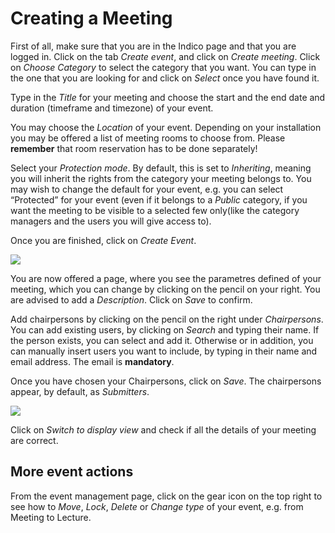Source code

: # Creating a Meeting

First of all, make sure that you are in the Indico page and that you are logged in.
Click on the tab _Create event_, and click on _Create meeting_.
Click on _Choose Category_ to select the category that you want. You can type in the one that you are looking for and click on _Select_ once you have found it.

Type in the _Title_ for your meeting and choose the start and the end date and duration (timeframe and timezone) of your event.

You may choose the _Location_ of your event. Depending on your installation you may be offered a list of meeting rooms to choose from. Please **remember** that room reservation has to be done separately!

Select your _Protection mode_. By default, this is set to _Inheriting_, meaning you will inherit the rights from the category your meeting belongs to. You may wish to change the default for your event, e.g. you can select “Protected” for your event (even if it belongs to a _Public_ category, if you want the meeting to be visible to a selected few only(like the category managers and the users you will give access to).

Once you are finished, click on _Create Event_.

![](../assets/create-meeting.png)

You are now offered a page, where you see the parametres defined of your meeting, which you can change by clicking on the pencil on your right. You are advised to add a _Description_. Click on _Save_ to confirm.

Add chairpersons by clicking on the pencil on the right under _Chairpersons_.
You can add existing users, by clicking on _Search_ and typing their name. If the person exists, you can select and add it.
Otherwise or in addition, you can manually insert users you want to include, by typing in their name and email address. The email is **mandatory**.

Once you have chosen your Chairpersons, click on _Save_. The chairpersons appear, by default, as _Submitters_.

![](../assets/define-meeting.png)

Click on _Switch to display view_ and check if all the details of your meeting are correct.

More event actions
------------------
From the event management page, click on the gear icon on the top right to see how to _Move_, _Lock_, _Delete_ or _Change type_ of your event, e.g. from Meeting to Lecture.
==
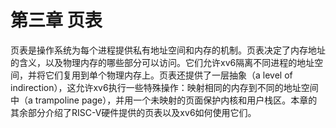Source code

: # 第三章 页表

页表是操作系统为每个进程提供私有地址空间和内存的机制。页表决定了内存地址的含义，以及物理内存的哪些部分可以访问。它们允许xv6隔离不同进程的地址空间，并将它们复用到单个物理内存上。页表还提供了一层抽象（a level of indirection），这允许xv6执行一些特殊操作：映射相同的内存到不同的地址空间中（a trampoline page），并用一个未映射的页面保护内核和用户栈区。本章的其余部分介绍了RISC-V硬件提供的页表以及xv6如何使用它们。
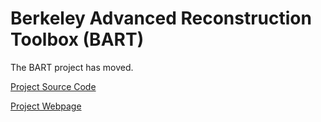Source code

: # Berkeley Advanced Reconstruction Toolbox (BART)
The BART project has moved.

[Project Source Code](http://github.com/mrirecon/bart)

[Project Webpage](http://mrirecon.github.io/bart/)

*Activity*:
Search the entries for the word "from" and copy every line that has it.

*Final answer*:
You may choose the _Location_ of your event. Depending on your installation you may be offered a list of meeting rooms to choose from. Please **remember** that room reservation has to be done separately!
Select your _Protection mode_. By default, this is set to _Inheriting_, meaning you will inherit the rights from the category your meeting belongs to. You may wish to change the default for your event, e.g. you can select “Protected” for your event (even if it belongs to a _Public_ category, if you want the meeting to be visible to a selected few only(like the category managers and the users you will give access to).
From the event management page, click on the gear icon on the top right to see how to _Move_, _Lock_, _Delete_ or _Change type_ of your event, e.g. from Meeting to Lecture.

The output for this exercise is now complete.